Segment Start: PROVIDED DATA
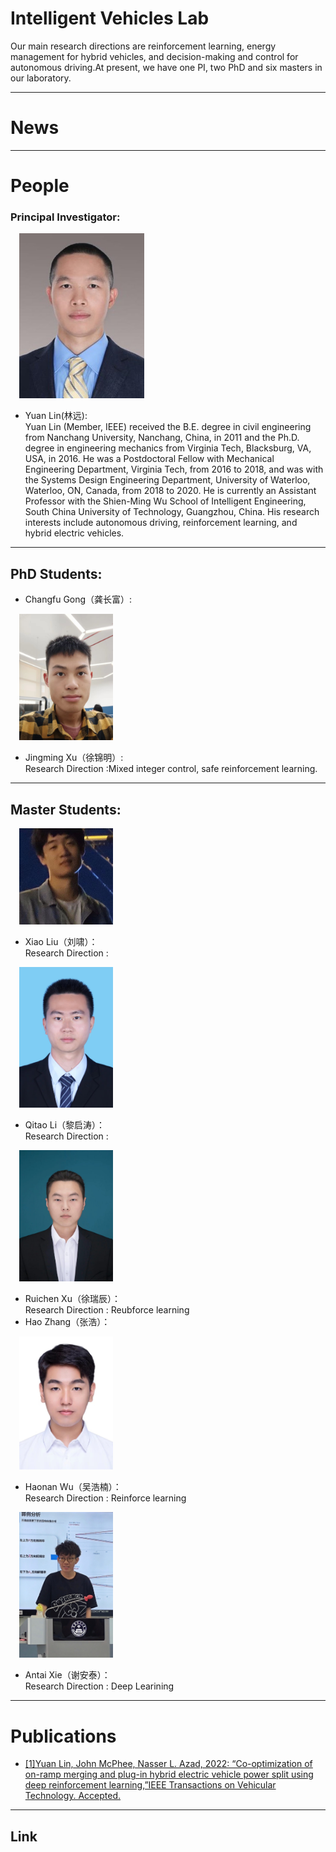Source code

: # Intelligent Vehicles Lab
Our main research directions are reinforcement learning, energy management for hybrid vehicles, and decision-making and control for autonomous driving.At present, we have one PI, two PhD and six masters in our laboratory.
***
# News

***
# People
### Principal Investigator:

&emsp;<img src="assets/YuanLin.jpg" width="200" height=""/>


* Yuan Lin(林远):<br />Yuan Lin (Member, IEEE) received the B.E. degree in civil engineering from Nanchang University, Nanchang, China, in 2011 and the Ph.D. degree in engineering mechanics from Virginia Tech, Blacksburg, VA, USA, in 2016. He was a Postdoctoral Fellow with Mechanical Engineering Department, Virginia Tech, from 2016 to 2018, and was with the Systems Design Engineering Department, University of Waterloo, Waterloo, ON, Canada, from 2018 to 2020. He is currently an Assistant Professor with the Shien-Ming Wu School of Intelligent Engineering, South China University of Technology, Guangzhou, China. His research interests include autonomous driving, reinforcement learning, and hybrid electric vehicles.

***
## PhD Students:
* Changfu Gong（龚长富）:<br/>


&emsp;<img src="assets/Jinming Xu.jpg" width="150" height=""/>
* Jingming Xu（徐锦明）:<br/>
Research Direction :Mixed integer control, safe reinforcement learning.


***  
## Master Students:
&emsp;<img src="assets/Xiao Liu.jpg" width="150" height=""/> 
* Xiao Liu（刘啸）：<br/>
Research Direction  :

&emsp;<img src="assets/Qitao Li.jpg" width="150" height=""/> 
* Qitao Li（黎启涛）：<br/>
Research Direction  :

&emsp;<img src="assets/Ruichen Xu.jpg" width="150" height=""/> 
* Ruichen Xu（徐瑞辰）：<br/>
Research Direction  : Reubforce learning
* Hao Zhang（张浩）： <br/> 




&emsp;<img src="assets/Haonan Wu.jpg" width="150" height=""/> 
* Haonan Wu（吴浩楠）：<br/>
Research Direction  : Reinforce learning

&emsp;<img src="assets/Antai Xie.jpg" width="150" height=""/> 
* Antai Xie（谢安泰）：<br/>
Research Direction  : Deep Learining
***	
# Publications
* [[1]Yuan Lin, John McPhee, Nasser L. Azad, 2022: “Co-optimization of on-ramp merging and plug-in hybrid electric vehicle power split using deep reinforcement learning,”IEEE Transactions on Vehicular Technology. Accepted.](https://ieeexplore.ieee.org/abstract/document/9757859)



***
## Link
Segment End: PROVIDED DATA
- **ABOUT THIS EXERCISE**
Without including any pictures, repeat the records above exactly.

- **TASK ANSWER**
Source code

: # Intelligent Vehicles Lab
Our main research directions are reinforcement learning, energy management for hybrid vehicles, and decision-making and control for autonomous driving.At present, we have one PI, two PhD and six masters in our laboratory.
***
# News

***
# People
### Principal Investigator:

&emsp;<img src="assets/YuanLin.jpg" width="200" height=""/>


* Yuan Lin(林远):<br />Yuan Lin (Member, IEEE) received the B.E. degree in civil engineering from Nanchang University, Nanchang, China, in 2011 and the Ph.D. degree in engineering mechanics from Virginia Tech, Blacksburg, VA, USA, in 2016. He was a Postdoctoral Fellow with Mechanical Engineering Department, Virginia Tech, from 2016 to 2018, and was with the Systems Design Engineering Department, University of Waterloo, Waterloo, ON, Canada, from 2018 to 2020. He is currently an Assistant Professor with the Shien-Ming Wu School of Intelligent Engineering, South China University of Technology, Guangzhou, China. His research interests include autonomous driving, reinforcement learning, and hybrid electric vehicles.

***
## PhD Students:
* Changfu Gong（龚长富）:<br/>


&emsp;<img src="assets/Jinming Xu.jpg" width="150" height=""/>
* Jingming Xu（徐锦明）:<br/>
Research Direction :Mixed integer control, safe reinforcement learning.


***  
## Master Students:
&emsp;<img src="assets/Xiao Liu.jpg" width="150" height=""/> 
* Xiao Liu（刘啸）：<br/>
Research Direction  :

&emsp;<img src="assets/Qitao Li.jpg" width="150" height=""/> 
* Qitao Li（黎启涛）：<br/>
Research Direction  :

&emsp;<img src="assets/Ruichen Xu.jpg" width="150" height=""/> 
* Ruichen Xu（徐瑞辰）：<br/>
Research Direction  : Reubforce learning
* Hao Zhang（张浩）： <br/> 




&emsp;<img src="assets/Haonan Wu.jpg" width="150" height=""/> 
* Haonan Wu（吴浩楠）：<br/>
Research Direction  : Reinforce learning

&emsp;<img src="assets/Antai Xie.jpg" width="150" height=""/> 
* Antai Xie（谢安泰）：<br/>
Research Direction  : Deep Learining
***	
# Publications
* [[1]Yuan Lin, John McPhee, Nasser L. Azad, 2022: “Co-optimization of on-ramp merging and plug-in hybrid electric vehicle power split using deep reinforcement learning,”IEEE Transactions on Vehicular Technology. Accepted.](https://ieeexplore.ieee.org/abstract/document/9757859)



***
## Link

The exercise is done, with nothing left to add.